Vocabularies
============

Introduction
------------

Vocabularies are lists of terms. In Launchpad's Component Architecture
(CA), a vocabulary is a list of terms that a widget (normally a selection
style widget) "speaks", i.e., its allowed values.

    >>> from zope.component import getUtility
    >>> from lp.testing import login
    >>> from lp.services.database.sqlbase import flush_database_updates
    >>> from lp.services.webapp.interfaces import IOpenLaunchBag
    >>> from lp.registry.interfaces.person import IPersonSet
    >>> from lp.registry.interfaces.product import IProductSet
    >>> person_set = getUtility(IPersonSet)
    >>> product_set = getUtility(IProductSet)
    >>> login('foo.bar@canonical.com')
    >>> launchbag = getUtility(IOpenLaunchBag)
    >>> launchbag.clear()


Values, Tokens, and Titles
..........................

In Launchpad, we generally use "tokenized vocabularies." Each term in
a vocabulary has a value, token and title. A term is rendered in a
select widget like this:

<option value="$token">$title</option>

The $token is probably the data you would store in your DB. The Token is
used to uniquely identify a Term, and the Title is the thing you display
to the user.


Launchpad Vocabularies
----------------------

There are two kinds of vocabularies in Launchpad: enumerable and
non-enumerable. Enumerable vocabularies are short enough to render in a
select widget. Non-enumerable vocabularies require a query interface to make
it easy to choose just one or a couple of options from several hundred,
several thousand, or more.

Vocabularies should not be imported - they can be retrieved from the
vocabulary registry.

    >>> from zope.schema.vocabulary import getVocabularyRegistry
    >>> from zope.security.proxy import removeSecurityProxy
    >>> vocabulary_registry = getVocabularyRegistry()
    >>> def get_naked_vocab(context, name):
    ...     return removeSecurityProxy(
    ...         vocabulary_registry.get(context, name))
    >>> product_vocabulary = vocabulary_registry.get(None, "Product")
    >>> product_vocabulary.displayname
    'Select a project'


Iterating over non-enumerable vocabularies, while possible, will
probably kill the database. Instead, these vocabularies are
search-driven.


BinaryAndSourcePackageNameVocabulary
....................................

The list of binary and source package names, ordered by name.
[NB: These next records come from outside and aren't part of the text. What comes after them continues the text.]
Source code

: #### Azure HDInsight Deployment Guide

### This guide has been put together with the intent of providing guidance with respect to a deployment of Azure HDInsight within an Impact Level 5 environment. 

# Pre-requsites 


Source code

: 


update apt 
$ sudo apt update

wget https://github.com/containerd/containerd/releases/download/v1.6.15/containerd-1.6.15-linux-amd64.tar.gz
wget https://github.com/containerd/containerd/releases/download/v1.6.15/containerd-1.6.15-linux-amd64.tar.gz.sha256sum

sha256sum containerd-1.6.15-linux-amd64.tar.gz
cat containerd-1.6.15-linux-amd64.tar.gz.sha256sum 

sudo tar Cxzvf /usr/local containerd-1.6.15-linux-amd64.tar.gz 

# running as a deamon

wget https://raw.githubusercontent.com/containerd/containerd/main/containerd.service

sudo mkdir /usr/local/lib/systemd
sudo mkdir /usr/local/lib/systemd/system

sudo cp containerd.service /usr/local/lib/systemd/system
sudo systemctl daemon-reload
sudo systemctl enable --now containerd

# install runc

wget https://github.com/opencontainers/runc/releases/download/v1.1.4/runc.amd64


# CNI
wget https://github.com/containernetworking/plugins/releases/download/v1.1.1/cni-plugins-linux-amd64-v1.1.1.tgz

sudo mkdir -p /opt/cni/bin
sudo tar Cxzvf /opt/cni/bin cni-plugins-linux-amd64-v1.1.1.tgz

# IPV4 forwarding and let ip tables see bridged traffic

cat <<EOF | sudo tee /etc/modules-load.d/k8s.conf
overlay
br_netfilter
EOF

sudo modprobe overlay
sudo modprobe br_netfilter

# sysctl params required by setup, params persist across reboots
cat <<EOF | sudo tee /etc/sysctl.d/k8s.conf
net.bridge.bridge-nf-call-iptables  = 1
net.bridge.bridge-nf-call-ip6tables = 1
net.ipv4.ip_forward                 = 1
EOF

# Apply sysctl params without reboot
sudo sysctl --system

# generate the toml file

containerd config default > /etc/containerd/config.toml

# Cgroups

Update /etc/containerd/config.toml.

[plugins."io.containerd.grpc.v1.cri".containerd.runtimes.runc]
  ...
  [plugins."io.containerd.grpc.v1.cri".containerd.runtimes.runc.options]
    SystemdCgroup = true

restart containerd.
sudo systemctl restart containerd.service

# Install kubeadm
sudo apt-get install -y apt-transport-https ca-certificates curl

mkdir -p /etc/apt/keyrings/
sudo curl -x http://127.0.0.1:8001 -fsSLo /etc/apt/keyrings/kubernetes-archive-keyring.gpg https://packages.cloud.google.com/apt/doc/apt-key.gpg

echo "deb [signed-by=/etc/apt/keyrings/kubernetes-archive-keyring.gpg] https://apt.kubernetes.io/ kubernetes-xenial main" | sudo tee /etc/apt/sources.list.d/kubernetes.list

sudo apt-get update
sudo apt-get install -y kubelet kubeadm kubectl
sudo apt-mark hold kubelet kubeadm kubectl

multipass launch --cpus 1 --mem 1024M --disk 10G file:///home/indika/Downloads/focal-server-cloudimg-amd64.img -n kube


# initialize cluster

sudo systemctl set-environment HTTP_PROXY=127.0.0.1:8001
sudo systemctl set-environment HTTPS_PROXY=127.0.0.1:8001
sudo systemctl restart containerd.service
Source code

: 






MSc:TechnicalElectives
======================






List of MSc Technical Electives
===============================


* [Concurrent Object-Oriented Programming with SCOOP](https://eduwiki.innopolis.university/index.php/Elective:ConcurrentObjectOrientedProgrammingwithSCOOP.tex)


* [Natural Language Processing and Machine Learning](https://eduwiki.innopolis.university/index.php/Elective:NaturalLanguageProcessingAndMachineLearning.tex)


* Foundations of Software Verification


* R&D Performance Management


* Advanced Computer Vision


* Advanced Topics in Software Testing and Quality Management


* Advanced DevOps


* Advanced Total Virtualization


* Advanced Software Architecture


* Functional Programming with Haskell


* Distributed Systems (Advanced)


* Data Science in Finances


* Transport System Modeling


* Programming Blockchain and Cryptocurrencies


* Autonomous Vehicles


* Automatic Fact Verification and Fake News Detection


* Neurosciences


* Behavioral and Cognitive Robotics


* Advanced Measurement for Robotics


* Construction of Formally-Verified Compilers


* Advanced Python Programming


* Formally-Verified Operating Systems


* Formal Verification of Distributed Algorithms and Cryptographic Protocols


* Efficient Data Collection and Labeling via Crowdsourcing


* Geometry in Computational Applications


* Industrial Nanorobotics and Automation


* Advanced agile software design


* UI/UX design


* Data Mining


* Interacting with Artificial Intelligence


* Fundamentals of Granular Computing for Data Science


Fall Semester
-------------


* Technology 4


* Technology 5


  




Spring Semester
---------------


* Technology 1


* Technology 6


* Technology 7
    >>> package_name_vocabulary = vocabulary_registry.get(
    ...     None, "BinaryAndSourcePackageName")
    >>> package_name_vocabulary.displayname
    'Select a Package'

When a package name matches both a binary package name and a source
package of the exact same name, the binary package name is
returned. This allows us, in bug reporting for example, to collect the
most specific information possible.

Let's demonstrate by searching for "mozilla-firefox", for which there is
both a source and binary package of that name.

    >>> package_name_terms = package_name_vocabulary.searchForTerms(
    ...     "mozilla-firefox")
    >>> package_name_terms.count()
    2
    >>> [(term.token, term.title) for term in package_name_terms]
    [('mozilla-firefox', u'mozilla-firefox'),
     ('mozilla-firefox-data', u'mozilla-firefox-data')]

Searching for "mozilla" should return the binary package name above, and
the source package named "mozilla".

    >>> package_name_terms = package_name_vocabulary.searchForTerms("mozilla")
    >>> package_name_terms.count()
    3
    >>> [(term.token, term.title) for term in package_name_terms]
    [('mozilla', u'mozilla'),
     ('mozilla-firefox', u'mozilla-firefox'),
     ('mozilla-firefox-data', u'mozilla-firefox-data')]

The search does a case-insensitive, substring match.

    >>> package_name_terms = package_name_vocabulary.searchForTerms("lInuX")
    >>> package_name_terms.count()
    2
    >>> [(term.token, term.title) for term in package_name_terms]
    [('linux-2.6.12', u'linux-2.6.12'),
     ('linux-source-2.6.15', u'linux-source-2.6.15')]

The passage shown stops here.